October 1 speech

In his October 1 broadcast to mark Nigeria’s 65th independence anniversary, President Bola Ahmed Tinubu was flush with good tidings. ‘The worst is over, I say,’ he gushed. ‘Yesterday’s pains are giving way to relief. I support your endurance, support and understanding.’

The alluring statistics, which he reeled out, simply walked that cheery talk.

In second quarter 2025, Gross Domestic Product (GDP) grew by 4.25%, well above the 3.4 % the International Monetary Fund (IMF) had projected. Inflation, another critical economic monitor, fell to 20.12% in August. Though still two-digit, which points that it’s not yet checkmate on the inflationary front, it’s the lowest in three years. That shows how far the administration’s economic reforms have gone.

Jarring inflation was the clearest sign of the harsh combination of oil subsidy removal and floating the Naira against foreign currencies. The Naira devalued, jacking up cross-sectoral costs. So, if inflation is moderating, even while these twin-triggers are still on, it logically reflects an economy structurally re-adjusting – and improving. That supports the president’s claim that the worst is over.

Still on cheering statistics. For a near-mono economy that relies on crude oil sales, non-oil exports have virtually torn through the roof. Latest numbers show that non-oil export revenue now accounts for 48% of the total, though oil and gas still dominate at 52%: with Nigeria now exporting refined products: diesel, petrol, aviation fuel, etc.

Despite that, non-oil exports have closed the gap to this almost 50:50 – and that from virtual nowhere! In just more than two years, non-oil revenue is boosting Nigeria’s trade surplus. Indeed, non-oil earnings for September – which was N3.65 trillion – towered above May earnings by 411%, a feat the president called ‘record-breaking’. Export of made-in-Nigeria manufactured goods soared by 173%!

On debt capital – crucial to accessing quality loans: borrowed cash to build critical physical and social infrastructure – the improvements are no less impressive. Debt service-to-revenue ratio has improved from 97% in 2023 to less than 50% now. That ways-and-means advances are now history underscore the booming fiscal health of the economy.

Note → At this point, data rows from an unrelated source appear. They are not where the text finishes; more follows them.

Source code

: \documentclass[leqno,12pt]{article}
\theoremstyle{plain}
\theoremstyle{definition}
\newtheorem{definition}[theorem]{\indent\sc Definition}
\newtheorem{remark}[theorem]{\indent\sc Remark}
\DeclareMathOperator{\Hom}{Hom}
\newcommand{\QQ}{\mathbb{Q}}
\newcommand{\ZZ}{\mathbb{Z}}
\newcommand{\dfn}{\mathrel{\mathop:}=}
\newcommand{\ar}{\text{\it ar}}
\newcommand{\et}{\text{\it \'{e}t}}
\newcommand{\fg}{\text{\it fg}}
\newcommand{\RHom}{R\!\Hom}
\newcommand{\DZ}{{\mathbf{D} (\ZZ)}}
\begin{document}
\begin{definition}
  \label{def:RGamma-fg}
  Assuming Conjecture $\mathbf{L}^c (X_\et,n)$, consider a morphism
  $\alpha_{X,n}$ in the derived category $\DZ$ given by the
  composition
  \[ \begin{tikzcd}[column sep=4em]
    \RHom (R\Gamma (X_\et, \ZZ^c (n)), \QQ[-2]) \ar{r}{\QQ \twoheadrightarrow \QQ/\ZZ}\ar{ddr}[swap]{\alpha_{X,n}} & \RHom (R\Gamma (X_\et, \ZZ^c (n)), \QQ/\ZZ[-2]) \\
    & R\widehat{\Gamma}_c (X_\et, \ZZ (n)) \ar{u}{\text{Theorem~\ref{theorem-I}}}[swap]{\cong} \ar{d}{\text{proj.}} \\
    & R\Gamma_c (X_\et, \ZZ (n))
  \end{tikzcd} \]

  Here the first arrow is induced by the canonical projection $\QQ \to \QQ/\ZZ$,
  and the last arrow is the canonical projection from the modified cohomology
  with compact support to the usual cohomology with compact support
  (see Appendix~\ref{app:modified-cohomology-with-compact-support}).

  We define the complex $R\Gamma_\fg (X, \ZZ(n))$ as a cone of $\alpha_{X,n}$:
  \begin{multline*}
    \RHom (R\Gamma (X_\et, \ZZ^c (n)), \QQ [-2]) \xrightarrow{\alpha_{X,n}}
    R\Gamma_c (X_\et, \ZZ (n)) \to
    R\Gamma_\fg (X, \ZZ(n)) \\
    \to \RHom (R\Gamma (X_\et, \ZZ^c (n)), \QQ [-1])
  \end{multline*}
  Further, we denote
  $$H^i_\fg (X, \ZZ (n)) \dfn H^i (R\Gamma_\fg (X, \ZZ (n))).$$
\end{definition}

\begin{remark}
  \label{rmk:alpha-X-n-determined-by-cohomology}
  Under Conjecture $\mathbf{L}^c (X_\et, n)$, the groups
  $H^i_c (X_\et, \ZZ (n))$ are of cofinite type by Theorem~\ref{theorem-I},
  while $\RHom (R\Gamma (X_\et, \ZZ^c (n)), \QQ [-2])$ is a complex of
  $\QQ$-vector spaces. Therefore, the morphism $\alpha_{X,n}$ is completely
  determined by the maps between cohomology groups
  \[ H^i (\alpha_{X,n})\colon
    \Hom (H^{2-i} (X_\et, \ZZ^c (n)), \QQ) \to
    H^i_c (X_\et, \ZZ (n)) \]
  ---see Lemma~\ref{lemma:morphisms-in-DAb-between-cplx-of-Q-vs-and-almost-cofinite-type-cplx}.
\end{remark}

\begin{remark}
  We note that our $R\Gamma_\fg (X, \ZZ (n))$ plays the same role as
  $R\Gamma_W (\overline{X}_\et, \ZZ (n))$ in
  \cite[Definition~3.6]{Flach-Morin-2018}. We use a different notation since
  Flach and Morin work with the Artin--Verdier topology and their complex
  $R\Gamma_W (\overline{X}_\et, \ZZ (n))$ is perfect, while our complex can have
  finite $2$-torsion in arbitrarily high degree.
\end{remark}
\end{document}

From more secure debt capital, to improved tax revenue. From less than 10% in 2023, tax-to-GDP ratio has crested at 13.5% in 2025. But that is still lower than the African average of 15%. By 2027, the government projects an 18% tax-to-GDP ratio, well past the African average. With the revamped tax laws debuting from January 2026, this target appears very much attainable.

Aside the fiscal and monetary plain, the numbers from infrastructure, the hard core economic driver, are no less heart-warming. Rail infrastructure, from the president’s statistics, has grown by 40%; water transportation, by 27%.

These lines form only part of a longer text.